**Task to carry out:**
Both the line containing "- 카카오 API 연동하여 access token 발급 후 사용자 정보 조회" and the line containing "- 🔹 Spring Security 수동 인증 처리" belong to the span. Output exactly that span from the listing below, and nothing outside it.

**Source records:**
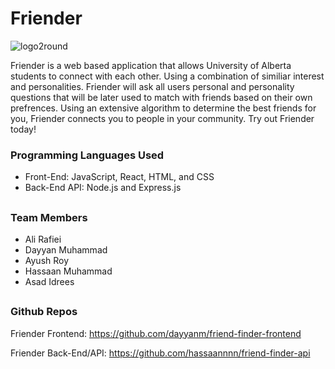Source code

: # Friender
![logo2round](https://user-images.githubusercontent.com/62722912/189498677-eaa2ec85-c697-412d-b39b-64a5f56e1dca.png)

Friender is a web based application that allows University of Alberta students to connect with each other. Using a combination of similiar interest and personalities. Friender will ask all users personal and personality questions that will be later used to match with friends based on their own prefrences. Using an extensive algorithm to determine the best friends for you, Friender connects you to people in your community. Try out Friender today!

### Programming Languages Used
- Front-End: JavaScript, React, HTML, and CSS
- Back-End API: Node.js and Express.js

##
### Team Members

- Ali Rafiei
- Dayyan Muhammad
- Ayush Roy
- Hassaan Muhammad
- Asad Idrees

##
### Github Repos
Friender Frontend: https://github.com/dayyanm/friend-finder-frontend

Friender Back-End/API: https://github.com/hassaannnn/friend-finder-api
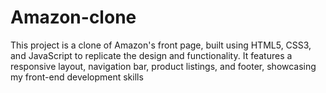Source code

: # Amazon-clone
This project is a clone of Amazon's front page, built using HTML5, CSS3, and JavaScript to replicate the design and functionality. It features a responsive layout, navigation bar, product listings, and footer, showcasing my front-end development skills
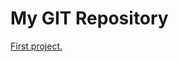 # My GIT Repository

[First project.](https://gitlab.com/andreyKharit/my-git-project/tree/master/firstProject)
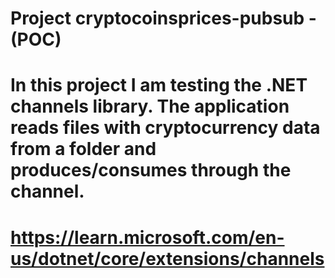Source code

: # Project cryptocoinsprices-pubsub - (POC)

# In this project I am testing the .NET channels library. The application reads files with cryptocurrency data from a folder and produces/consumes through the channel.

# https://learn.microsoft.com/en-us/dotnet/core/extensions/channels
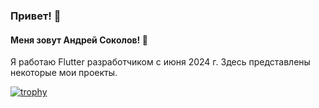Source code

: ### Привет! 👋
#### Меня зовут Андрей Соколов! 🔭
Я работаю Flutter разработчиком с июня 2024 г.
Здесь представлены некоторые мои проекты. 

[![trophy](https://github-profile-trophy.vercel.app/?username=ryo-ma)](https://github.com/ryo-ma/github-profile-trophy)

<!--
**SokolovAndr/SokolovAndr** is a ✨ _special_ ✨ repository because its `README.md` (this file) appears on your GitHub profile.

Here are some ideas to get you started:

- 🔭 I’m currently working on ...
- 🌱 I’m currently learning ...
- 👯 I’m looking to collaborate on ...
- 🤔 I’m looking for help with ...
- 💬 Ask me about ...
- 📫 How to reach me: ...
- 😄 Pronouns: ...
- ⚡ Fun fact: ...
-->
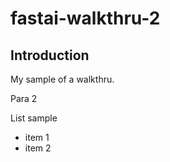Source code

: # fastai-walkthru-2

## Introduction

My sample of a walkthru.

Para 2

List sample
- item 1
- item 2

==

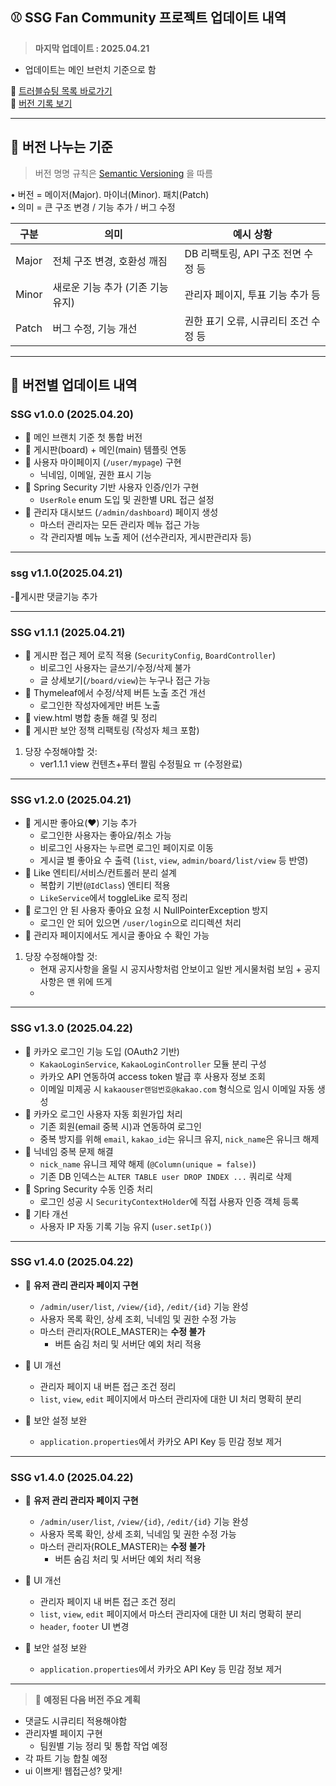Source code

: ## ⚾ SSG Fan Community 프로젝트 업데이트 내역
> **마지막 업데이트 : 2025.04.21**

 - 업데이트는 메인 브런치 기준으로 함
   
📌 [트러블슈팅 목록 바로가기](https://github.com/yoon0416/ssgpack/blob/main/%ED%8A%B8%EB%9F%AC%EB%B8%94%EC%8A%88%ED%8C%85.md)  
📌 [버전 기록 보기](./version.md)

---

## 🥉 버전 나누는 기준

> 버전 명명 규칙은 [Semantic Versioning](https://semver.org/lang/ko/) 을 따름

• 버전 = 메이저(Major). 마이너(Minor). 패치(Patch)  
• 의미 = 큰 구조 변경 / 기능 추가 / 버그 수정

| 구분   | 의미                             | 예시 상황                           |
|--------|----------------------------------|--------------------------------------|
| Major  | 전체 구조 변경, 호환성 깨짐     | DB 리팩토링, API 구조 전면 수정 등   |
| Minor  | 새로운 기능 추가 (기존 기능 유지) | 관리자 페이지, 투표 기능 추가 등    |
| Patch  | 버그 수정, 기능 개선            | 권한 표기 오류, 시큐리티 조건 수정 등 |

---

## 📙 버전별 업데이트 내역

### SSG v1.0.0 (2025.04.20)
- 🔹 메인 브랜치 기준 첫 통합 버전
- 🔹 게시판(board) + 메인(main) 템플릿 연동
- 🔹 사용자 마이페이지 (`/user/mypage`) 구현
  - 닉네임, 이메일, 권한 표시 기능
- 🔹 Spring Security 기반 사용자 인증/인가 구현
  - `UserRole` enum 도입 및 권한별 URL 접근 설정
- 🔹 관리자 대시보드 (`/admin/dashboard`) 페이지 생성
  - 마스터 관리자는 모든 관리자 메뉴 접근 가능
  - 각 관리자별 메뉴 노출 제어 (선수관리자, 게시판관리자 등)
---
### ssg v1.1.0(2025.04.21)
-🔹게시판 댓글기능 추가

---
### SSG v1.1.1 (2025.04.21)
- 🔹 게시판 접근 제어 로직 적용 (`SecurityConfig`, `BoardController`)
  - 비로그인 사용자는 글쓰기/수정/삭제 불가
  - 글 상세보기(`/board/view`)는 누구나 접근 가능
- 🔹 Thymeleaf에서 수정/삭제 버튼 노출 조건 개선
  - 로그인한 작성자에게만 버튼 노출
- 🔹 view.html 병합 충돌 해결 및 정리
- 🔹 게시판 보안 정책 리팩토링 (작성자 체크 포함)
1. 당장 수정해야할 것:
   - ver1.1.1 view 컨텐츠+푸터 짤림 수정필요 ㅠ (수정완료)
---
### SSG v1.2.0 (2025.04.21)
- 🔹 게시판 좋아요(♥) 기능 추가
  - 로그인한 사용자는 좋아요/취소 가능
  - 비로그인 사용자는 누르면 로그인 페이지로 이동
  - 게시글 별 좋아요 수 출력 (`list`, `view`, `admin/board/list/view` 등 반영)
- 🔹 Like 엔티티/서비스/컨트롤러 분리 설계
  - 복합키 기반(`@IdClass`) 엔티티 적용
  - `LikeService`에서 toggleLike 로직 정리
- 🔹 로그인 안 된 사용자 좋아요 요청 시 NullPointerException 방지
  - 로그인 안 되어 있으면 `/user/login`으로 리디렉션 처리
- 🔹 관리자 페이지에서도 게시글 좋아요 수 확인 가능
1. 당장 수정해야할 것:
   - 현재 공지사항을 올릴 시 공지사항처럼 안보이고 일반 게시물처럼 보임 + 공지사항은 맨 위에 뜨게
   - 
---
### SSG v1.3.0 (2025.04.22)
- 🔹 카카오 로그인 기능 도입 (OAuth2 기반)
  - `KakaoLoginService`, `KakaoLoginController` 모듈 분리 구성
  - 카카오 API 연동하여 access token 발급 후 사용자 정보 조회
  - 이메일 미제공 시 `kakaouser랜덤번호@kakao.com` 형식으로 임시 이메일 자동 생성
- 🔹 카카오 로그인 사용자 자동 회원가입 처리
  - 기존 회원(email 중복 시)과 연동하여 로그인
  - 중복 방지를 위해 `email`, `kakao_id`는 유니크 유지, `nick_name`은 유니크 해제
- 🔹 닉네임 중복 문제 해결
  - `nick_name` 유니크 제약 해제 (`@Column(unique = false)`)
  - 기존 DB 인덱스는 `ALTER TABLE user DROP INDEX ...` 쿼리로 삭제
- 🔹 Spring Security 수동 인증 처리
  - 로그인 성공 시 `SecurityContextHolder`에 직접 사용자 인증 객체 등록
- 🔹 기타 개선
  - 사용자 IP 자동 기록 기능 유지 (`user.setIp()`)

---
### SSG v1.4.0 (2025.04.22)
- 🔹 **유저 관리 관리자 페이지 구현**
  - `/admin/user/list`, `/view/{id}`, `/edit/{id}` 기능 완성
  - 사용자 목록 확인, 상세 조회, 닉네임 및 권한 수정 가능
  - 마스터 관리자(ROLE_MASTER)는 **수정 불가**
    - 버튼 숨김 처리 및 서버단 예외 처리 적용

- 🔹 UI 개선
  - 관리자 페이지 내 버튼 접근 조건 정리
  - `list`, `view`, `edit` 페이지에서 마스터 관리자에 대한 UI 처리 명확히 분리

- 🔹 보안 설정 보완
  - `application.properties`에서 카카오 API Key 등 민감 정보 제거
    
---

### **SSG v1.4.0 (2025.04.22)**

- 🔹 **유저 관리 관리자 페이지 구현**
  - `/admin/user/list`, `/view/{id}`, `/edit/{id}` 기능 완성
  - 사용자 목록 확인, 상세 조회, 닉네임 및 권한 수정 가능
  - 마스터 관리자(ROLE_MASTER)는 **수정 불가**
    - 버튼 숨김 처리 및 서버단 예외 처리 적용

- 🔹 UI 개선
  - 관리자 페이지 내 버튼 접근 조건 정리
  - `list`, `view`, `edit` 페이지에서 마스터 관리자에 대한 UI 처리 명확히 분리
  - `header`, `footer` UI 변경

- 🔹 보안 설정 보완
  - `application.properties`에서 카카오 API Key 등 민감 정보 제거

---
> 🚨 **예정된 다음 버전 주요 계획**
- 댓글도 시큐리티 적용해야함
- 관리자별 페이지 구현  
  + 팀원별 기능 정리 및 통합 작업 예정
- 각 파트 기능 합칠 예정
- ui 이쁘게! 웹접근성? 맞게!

**Answer space:**
  - 카카오 API 연동하여 access token 발급 후 사용자 정보 조회
  - 이메일 미제공 시 `kakaouser랜덤번호@kakao.com` 형식으로 임시 이메일 자동 생성
- 🔹 카카오 로그인 사용자 자동 회원가입 처리
  - 기존 회원(email 중복 시)과 연동하여 로그인
  - 중복 방지를 위해 `email`, `kakao_id`는 유니크 유지, `nick_name`은 유니크 해제
- 🔹 닉네임 중복 문제 해결
  - `nick_name` 유니크 제약 해제 (`@Column(unique = false)`)
  - 기존 DB 인덱스는 `ALTER TABLE user DROP INDEX ...` 쿼리로 삭제
- 🔹 Spring Security 수동 인증 처리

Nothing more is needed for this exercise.